I have blogged in the past about individuals and businesses that are not signatories to a collective bargaining agreement being found liable for withdrawal liability imposed by multiemployer pension plans (plans jointly trusteed by union and management trustees for the benefit of a number of unionized employers). Withdrawal liability is imposed when an employer exits the multiemployer plan. If the plan has unfunded vested benefits, the withdrawing employer must pay its share. In recent years, some of the withdrawal liability amounts have been significant.
As I noted in previous blogs (here, here and here), employers that are part of the same controlled group are liable for the withdrawal liability. This can include partners and shareholders who individually own the real estate on which a business operates.
In addition to withdrawal liability, employers are also liable for delinquent contributions to multiemployer plans. To collect those delinquent contributions, the multiemployer pension plans sometimes have an additional tool in their tool box: imposing fiduciary liability on the officer of a business that fails to pay its plan contributions.
Under ERISA, plan fiduciaries must use plan assets only for plan purposes. The trustees of the multiemployer plan are themselves plan fiduciaries. A number of multiemployer plans are now providing in their trust agreements that the contributions owed to the plan constitute plan assets beginning on the date that the contribution is owed. For example, if contributions are owed based upon hours worked by the union employees, then the amount of the contribution becomes a plan asset when the hours are worked. The plan then argues that those in charge of the employer are therefore fiduciaries with respect to their use of those plan assets. If the contributions are not timely paid because the business’s managers decide to use company funds to pay other obligations, those managers can be held personally liable for failure to use plan assets for the purpose intended.

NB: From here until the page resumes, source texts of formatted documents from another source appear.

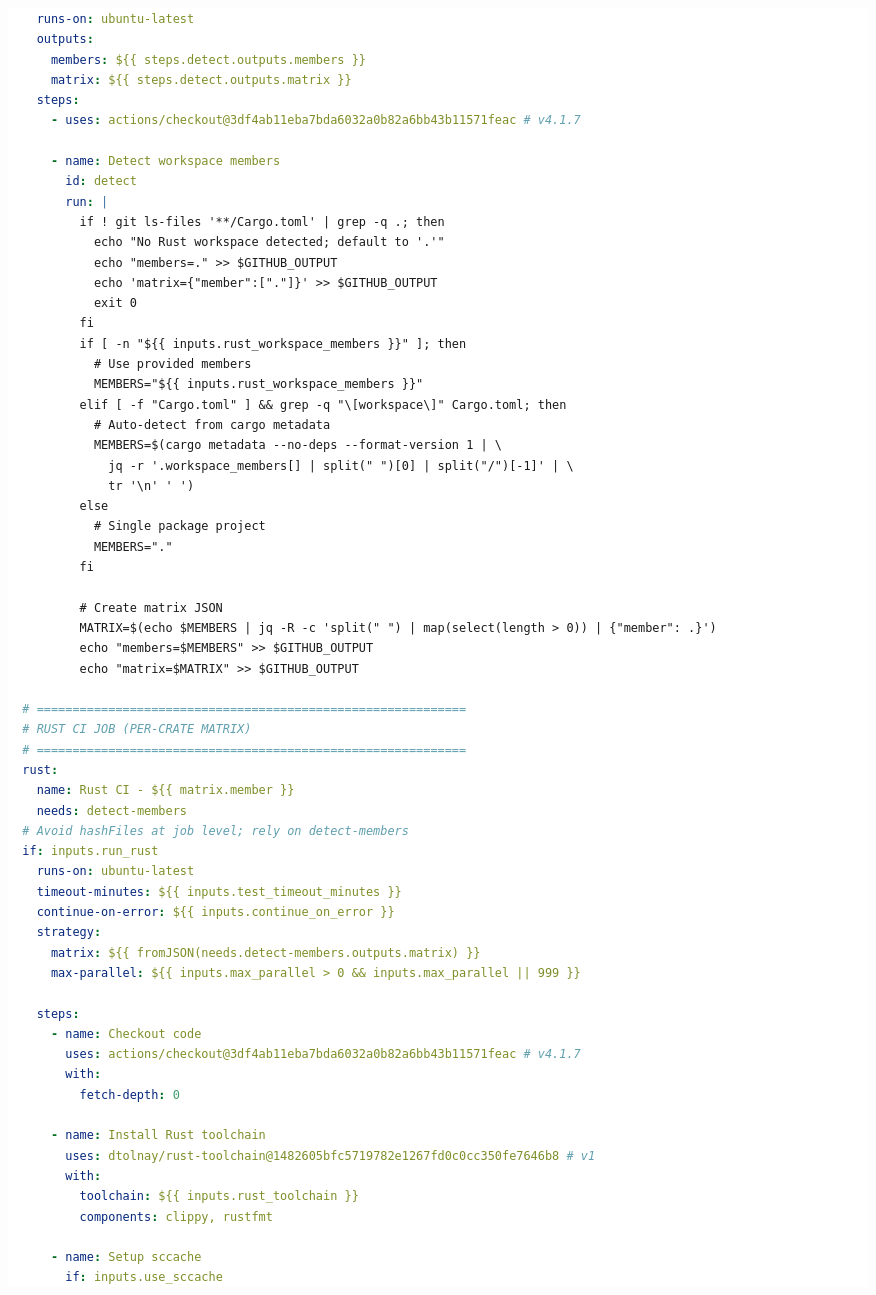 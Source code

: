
 ```yaml
    runs-on: ubuntu-latest
    outputs:
      members: ${{ steps.detect.outputs.members }}
      matrix: ${{ steps.detect.outputs.matrix }}
    steps:
      - uses: actions/checkout@3df4ab11eba7bda6032a0b82a6bb43b11571feac # v4.1.7
      
      - name: Detect workspace members
        id: detect
        run: |
          if ! git ls-files '**/Cargo.toml' | grep -q .; then
            echo "No Rust workspace detected; default to '.'"
            echo "members=." >> $GITHUB_OUTPUT
            echo 'matrix={"member":["."]}' >> $GITHUB_OUTPUT
            exit 0
          fi
          if [ -n "${{ inputs.rust_workspace_members }}" ]; then
            # Use provided members
            MEMBERS="${{ inputs.rust_workspace_members }}"
          elif [ -f "Cargo.toml" ] && grep -q "\[workspace\]" Cargo.toml; then
            # Auto-detect from cargo metadata
            MEMBERS=$(cargo metadata --no-deps --format-version 1 | \
              jq -r '.workspace_members[] | split(" ")[0] | split("/")[-1]' | \
              tr '\n' ' ')
          else
            # Single package project
            MEMBERS="."
          fi
          
          # Create matrix JSON
          MATRIX=$(echo $MEMBERS | jq -R -c 'split(" ") | map(select(length > 0)) | {"member": .}')
          echo "members=$MEMBERS" >> $GITHUB_OUTPUT
          echo "matrix=$MATRIX" >> $GITHUB_OUTPUT

  # ============================================================
  # RUST CI JOB (PER-CRATE MATRIX)
  # ============================================================
  rust:
    name: Rust CI - ${{ matrix.member }}
    needs: detect-members
  # Avoid hashFiles at job level; rely on detect-members
  if: inputs.run_rust
    runs-on: ubuntu-latest
    timeout-minutes: ${{ inputs.test_timeout_minutes }}
    continue-on-error: ${{ inputs.continue_on_error }}
    strategy:
      matrix: ${{ fromJSON(needs.detect-members.outputs.matrix) }}
      max-parallel: ${{ inputs.max_parallel > 0 && inputs.max_parallel || 999 }}
    
    steps:
      - name: Checkout code
        uses: actions/checkout@3df4ab11eba7bda6032a0b82a6bb43b11571feac # v4.1.7
        with:
          fetch-depth: 0
      
      - name: Install Rust toolchain
        uses: dtolnay/rust-toolchain@1482605bfc5719782e1267fd0c0cc350fe7646b8 # v1
        with:
          toolchain: ${{ inputs.rust_toolchain }}
          components: clippy, rustfmt
      
      - name: Setup sccache
        if: inputs.use_sccache
```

A recent federal district court decision upheld such an argument. The court concluded that the founders and sole officers of a cleaning company violated their fiduciary duties under ERISA by failing to remit contributions to a multiemployer plan. The plan’s collection policy specifically provided that “all money owed to the trust, which money (whether paid, unpaid, segregated or otherwise traceable, or not) becomes a trust asset on the due date.” Because of that statement, the court determined that the contributions became trust assets from the date they were owed and that the officers of the company who chose to pay other company obligations were personally liable for the delinquent contributions. That liability attached even though the business was operated in corporate form.